The purpose of this thesis is to evaluate the performance of an implementation of a self-stabilizing quorum reconfiguration algorithm by Dolev, Georgiou, Marcoullis, and Schiller[1] both in isolation and when paired with the atomic read/write shared memory emulation algorithm by Lynch and Schvartsman [2]. Furthermore, the correctness of the implementation of the reconfiguration algorithm is validated through the use of invariants and lemmas. The performance of the implemented reconfiguration algorithm and the shared memory emulation algorithm are initially evaluated in isolation in order to get the baseline performance. They are then evaluated when paired together in order to evaluate how the pairing affects the performance compared to the performance of the individual algorithms. The evaluation is done in a distributed setting and evaluated for systems consisting of between three and nine processors. The performance metrics of the evaluation are latency, number of messages sent and delivered as well as the number of full-loop iterations necessary to complete an operation.
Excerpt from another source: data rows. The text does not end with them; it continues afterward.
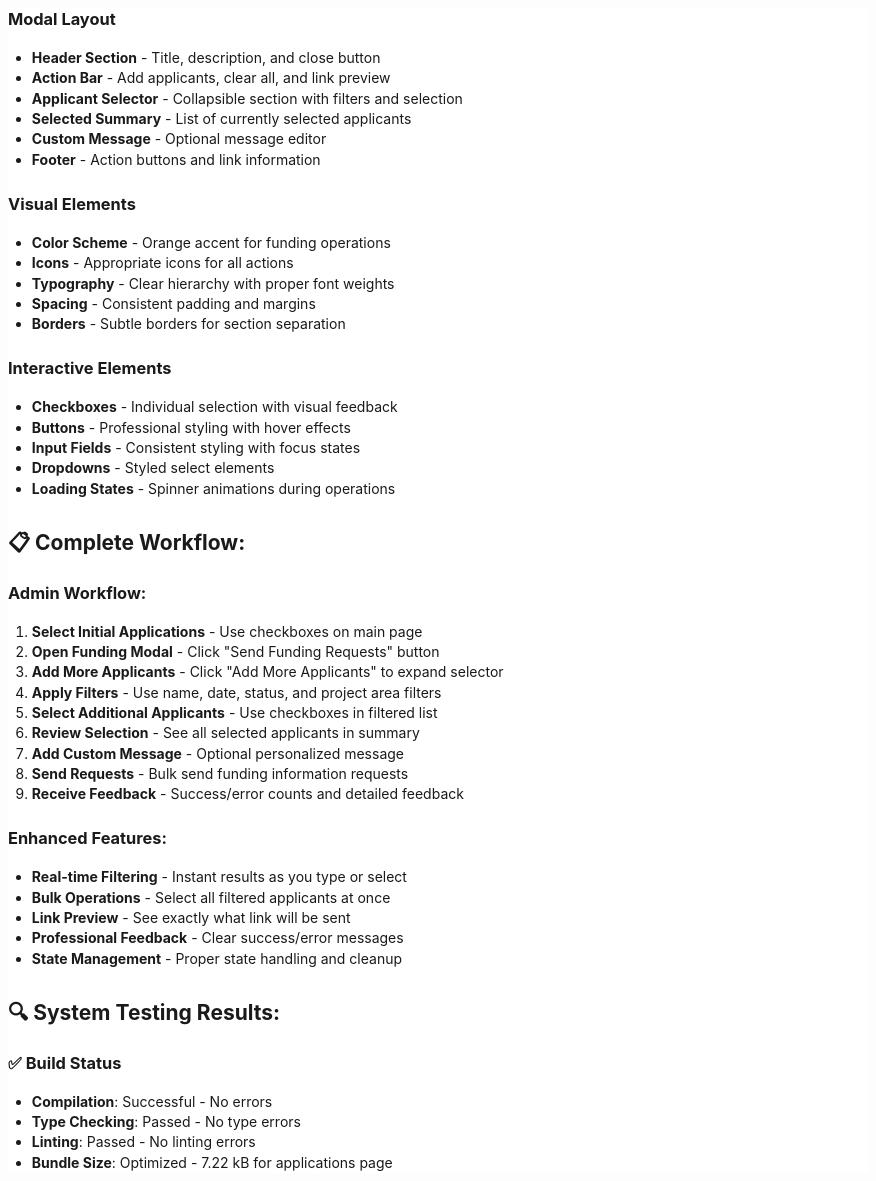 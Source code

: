 ### **Modal Layout**
- **Header Section** - Title, description, and close button
- **Action Bar** - Add applicants, clear all, and link preview
- **Applicant Selector** - Collapsible section with filters and selection
- **Selected Summary** - List of currently selected applicants
- **Custom Message** - Optional message editor
- **Footer** - Action buttons and link information

### **Visual Elements**
- **Color Scheme** - Orange accent for funding operations
- **Icons** - Appropriate icons for all actions
- **Typography** - Clear hierarchy with proper font weights
- **Spacing** - Consistent padding and margins
- **Borders** - Subtle borders for section separation

### **Interactive Elements**
- **Checkboxes** - Individual selection with visual feedback
- **Buttons** - Professional styling with hover effects
- **Input Fields** - Consistent styling with focus states
- **Dropdowns** - Styled select elements
- **Loading States** - Spinner animations during operations

## **📋 Complete Workflow:**

### **Admin Workflow:**
1. **Select Initial Applications** - Use checkboxes on main page
2. **Open Funding Modal** - Click "Send Funding Requests" button
3. **Add More Applicants** - Click "Add More Applicants" to expand selector
4. **Apply Filters** - Use name, date, status, and project area filters
5. **Select Additional Applicants** - Use checkboxes in filtered list
6. **Review Selection** - See all selected applicants in summary
7. **Add Custom Message** - Optional personalized message
8. **Send Requests** - Bulk send funding information requests
9. **Receive Feedback** - Success/error counts and detailed feedback

### **Enhanced Features:**
- **Real-time Filtering** - Instant results as you type or select
- **Bulk Operations** - Select all filtered applicants at once
- **Link Preview** - See exactly what link will be sent
- **Professional Feedback** - Clear success/error messages
- **State Management** - Proper state handling and cleanup

## **🔍 System Testing Results:**

### **✅ Build Status**
- **Compilation**: Successful - No errors
- **Type Checking**: Passed - No type errors
- **Linting**: Passed - No linting errors
- **Bundle Size**: Optimized - 7.22 kB for applications page
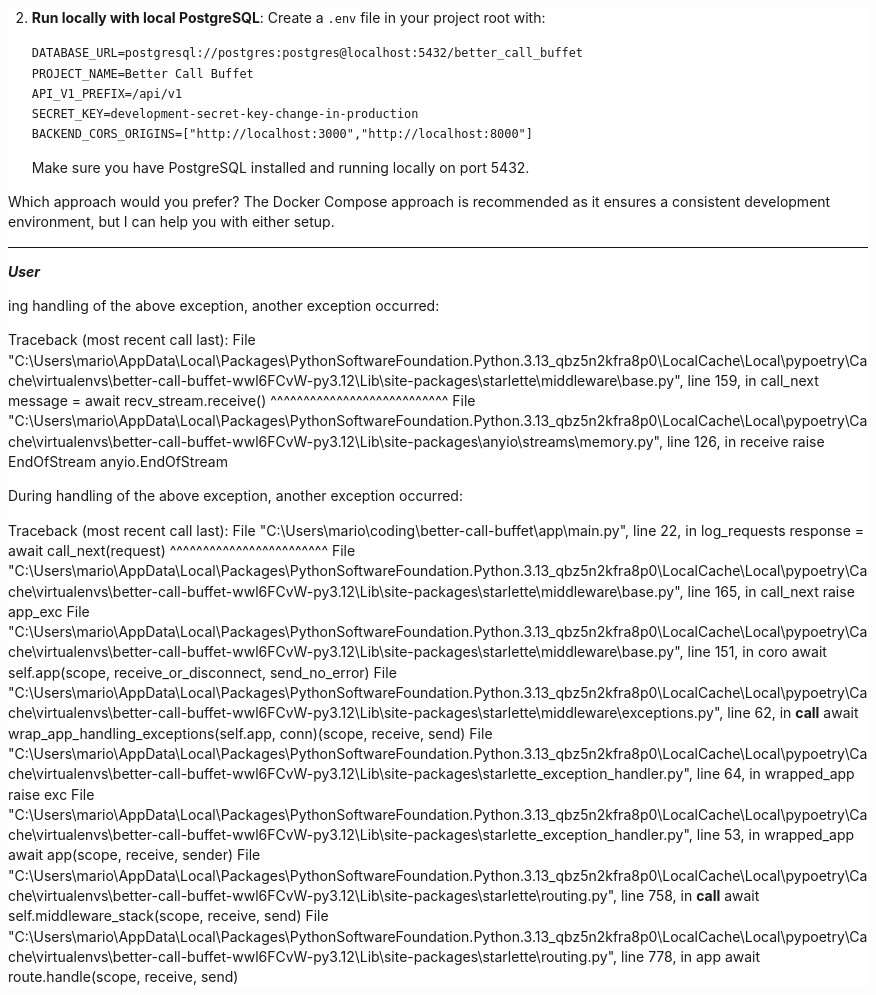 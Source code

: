 2. **Run locally with local PostgreSQL**:
   Create a `.env` file in your project root with:
   ```
   DATABASE_URL=postgresql://postgres:postgres@localhost:5432/better_call_buffet
   PROJECT_NAME=Better Call Buffet
   API_V1_PREFIX=/api/v1
   SECRET_KEY=development-secret-key-change-in-production
   BACKEND_CORS_ORIGINS=["http://localhost:3000","http://localhost:8000"]
   ```
   Make sure you have PostgreSQL installed and running locally on port 5432.

Which approach would you prefer? The Docker Compose approach is recommended as it ensures a consistent development environment, but I can help you with either setup.

---

_**User**_

ing handling of the above exception, another exception occurred:

Traceback (most recent call last):
  File "C:\Users\mario\AppData\Local\Packages\PythonSoftwareFoundation.Python.3.13_qbz5n2kfra8p0\LocalCache\Local\pypoetry\Cache\virtualenvs\better-call-buffet-wwl6FCvW-py3.12\Lib\site-packages\starlette\middleware\base.py", line 159, in call_next
    message = await recv_stream.receive()
              ^^^^^^^^^^^^^^^^^^^^^^^^^^^
  File "C:\Users\mario\AppData\Local\Packages\PythonSoftwareFoundation.Python.3.13_qbz5n2kfra8p0\LocalCache\Local\pypoetry\Cache\virtualenvs\better-call-buffet-wwl6FCvW-py3.12\Lib\site-packages\anyio\streams\memory.py", line 126, in receive
    raise EndOfStream
anyio.EndOfStream

During handling of the above exception, another exception occurred:

Traceback (most recent call last):
  File "C:\Users\mario\coding\better-call-buffet\app\main.py", line 22, in log_requests
    response = await call_next(request)
               ^^^^^^^^^^^^^^^^^^^^^^^^
  File "C:\Users\mario\AppData\Local\Packages\PythonSoftwareFoundation.Python.3.13_qbz5n2kfra8p0\LocalCache\Local\pypoetry\Cache\virtualenvs\better-call-buffet-wwl6FCvW-py3.12\Lib\site-packages\starlette\middleware\base.py", line 165, in call_next
    raise app_exc
  File "C:\Users\mario\AppData\Local\Packages\PythonSoftwareFoundation.Python.3.13_qbz5n2kfra8p0\LocalCache\Local\pypoetry\Cache\virtualenvs\better-call-buffet-wwl6FCvW-py3.12\Lib\site-packages\starlette\middleware\base.py", line 151, in coro
    await self.app(scope, receive_or_disconnect, send_no_error)
  File "C:\Users\mario\AppData\Local\Packages\PythonSoftwareFoundation.Python.3.13_qbz5n2kfra8p0\LocalCache\Local\pypoetry\Cache\virtualenvs\better-call-buffet-wwl6FCvW-py3.12\Lib\site-packages\starlette\middleware\exceptions.py", line 62, in __call__
    await wrap_app_handling_exceptions(self.app, conn)(scope, receive, send)
  File "C:\Users\mario\AppData\Local\Packages\PythonSoftwareFoundation.Python.3.13_qbz5n2kfra8p0\LocalCache\Local\pypoetry\Cache\virtualenvs\better-call-buffet-wwl6FCvW-py3.12\Lib\site-packages\starlette\_exception_handler.py", line 64, in wrapped_app
    raise exc
  File "C:\Users\mario\AppData\Local\Packages\PythonSoftwareFoundation.Python.3.13_qbz5n2kfra8p0\LocalCache\Local\pypoetry\Cache\virtualenvs\better-call-buffet-wwl6FCvW-py3.12\Lib\site-packages\starlette\_exception_handler.py", line 53, in wrapped_app
    await app(scope, receive, sender)
  File "C:\Users\mario\AppData\Local\Packages\PythonSoftwareFoundation.Python.3.13_qbz5n2kfra8p0\LocalCache\Local\pypoetry\Cache\virtualenvs\better-call-buffet-wwl6FCvW-py3.12\Lib\site-packages\starlette\routing.py", line 758, in __call__
    await self.middleware_stack(scope, receive, send)
  File "C:\Users\mario\AppData\Local\Packages\PythonSoftwareFoundation.Python.3.13_qbz5n2kfra8p0\LocalCache\Local\pypoetry\Cache\virtualenvs\better-call-buffet-wwl6FCvW-py3.12\Lib\site-packages\starlette\routing.py", line 778, in app
    await route.handle(scope, receive, send)
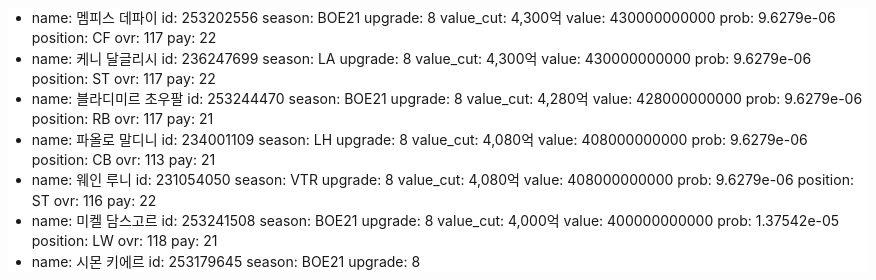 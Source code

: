   - name: 멤피스 데파이
    id: 253202556
    season: BOE21
    upgrade: 8
    value_cut: 4,300억
    value: 430000000000
    prob: 9.6279e-06
    position: CF
    ovr: 117
    pay: 22
  - name: 케니 달글리시
    id: 236247699
    season: LA
    upgrade: 8
    value_cut: 4,300억
    value: 430000000000
    prob: 9.6279e-06
    position: ST
    ovr: 117
    pay: 22
  - name: 블라디미르 초우팔
    id: 253244470
    season: BOE21
    upgrade: 8
    value_cut: 4,280억
    value: 428000000000
    prob: 9.6279e-06
    position: RB
    ovr: 117
    pay: 21
  - name: 파올로 말디니
    id: 234001109
    season: LH
    upgrade: 8
    value_cut: 4,080억
    value: 408000000000
    prob: 9.6279e-06
    position: CB
    ovr: 113
    pay: 21
  - name: 웨인 루니
    id: 231054050
    season: VTR
    upgrade: 8
    value_cut: 4,080억
    value: 408000000000
    prob: 9.6279e-06
    position: ST
    ovr: 116
    pay: 22
  - name: 미켈 담스고르
    id: 253241508
    season: BOE21
    upgrade: 8
    value_cut: 4,000억
    value: 400000000000
    prob: 1.37542e-05
    position: LW
    ovr: 118
    pay: 21
  - name: 시몬 키에르
    id: 253179645
    season: BOE21
    upgrade: 8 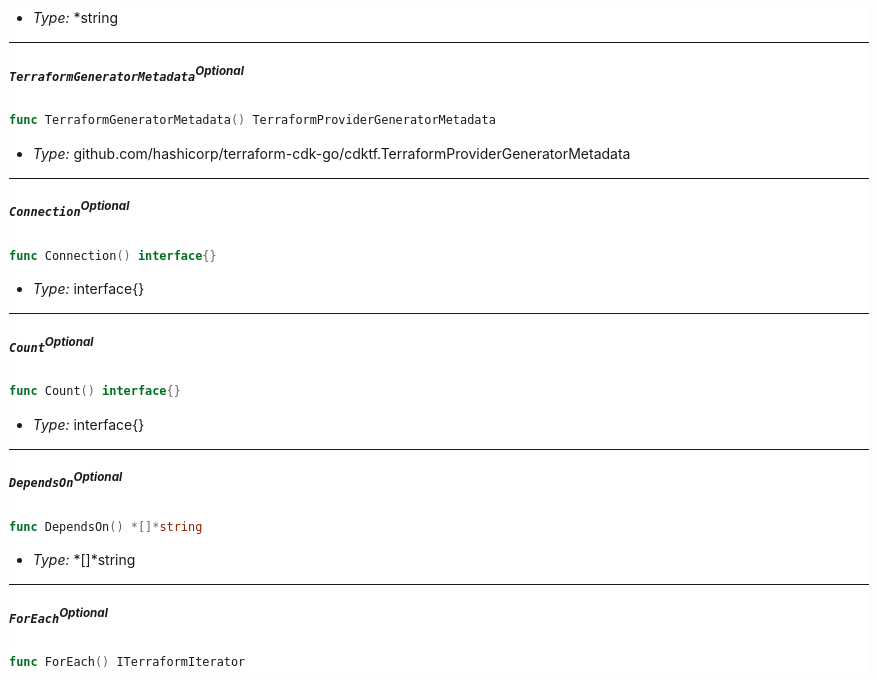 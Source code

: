- *Type:* *string

---

##### `TerraformGeneratorMetadata`<sup>Optional</sup> <a name="TerraformGeneratorMetadata" id="rhizo-co-terraform-provider-oci.redisRedisCluster.RedisRedisCluster.property.terraformGeneratorMetadata"></a>

```go
func TerraformGeneratorMetadata() TerraformProviderGeneratorMetadata
```

- *Type:* github.com/hashicorp/terraform-cdk-go/cdktf.TerraformProviderGeneratorMetadata

---

##### `Connection`<sup>Optional</sup> <a name="Connection" id="rhizo-co-terraform-provider-oci.redisRedisCluster.RedisRedisCluster.property.connection"></a>

```go
func Connection() interface{}
```

- *Type:* interface{}

---

##### `Count`<sup>Optional</sup> <a name="Count" id="rhizo-co-terraform-provider-oci.redisRedisCluster.RedisRedisCluster.property.count"></a>

```go
func Count() interface{}
```

- *Type:* interface{}

---

##### `DependsOn`<sup>Optional</sup> <a name="DependsOn" id="rhizo-co-terraform-provider-oci.redisRedisCluster.RedisRedisCluster.property.dependsOn"></a>

```go
func DependsOn() *[]*string
```

- *Type:* *[]*string

---

##### `ForEach`<sup>Optional</sup> <a name="ForEach" id="rhizo-co-terraform-provider-oci.redisRedisCluster.RedisRedisCluster.property.forEach"></a>

```go
func ForEach() ITerraformIterator
```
The results indicate that for this implementation, there is no significant loss in performance when pairing the reconfiguration algorithm and the shared memory emulation compared to having them executed in isolation. These results can therefore be seen as an indication that when implemented in a similar manner, having this reconfiguration algorithm is a viable option for providing quorums to another algorithm in a distributed system. In addition, our results show that the main increase in latency when scaling the number of processors is due to the increase in the data being processed, since the number of full-loop iterations necessary for an operation stays constant, even for larger processor configurations.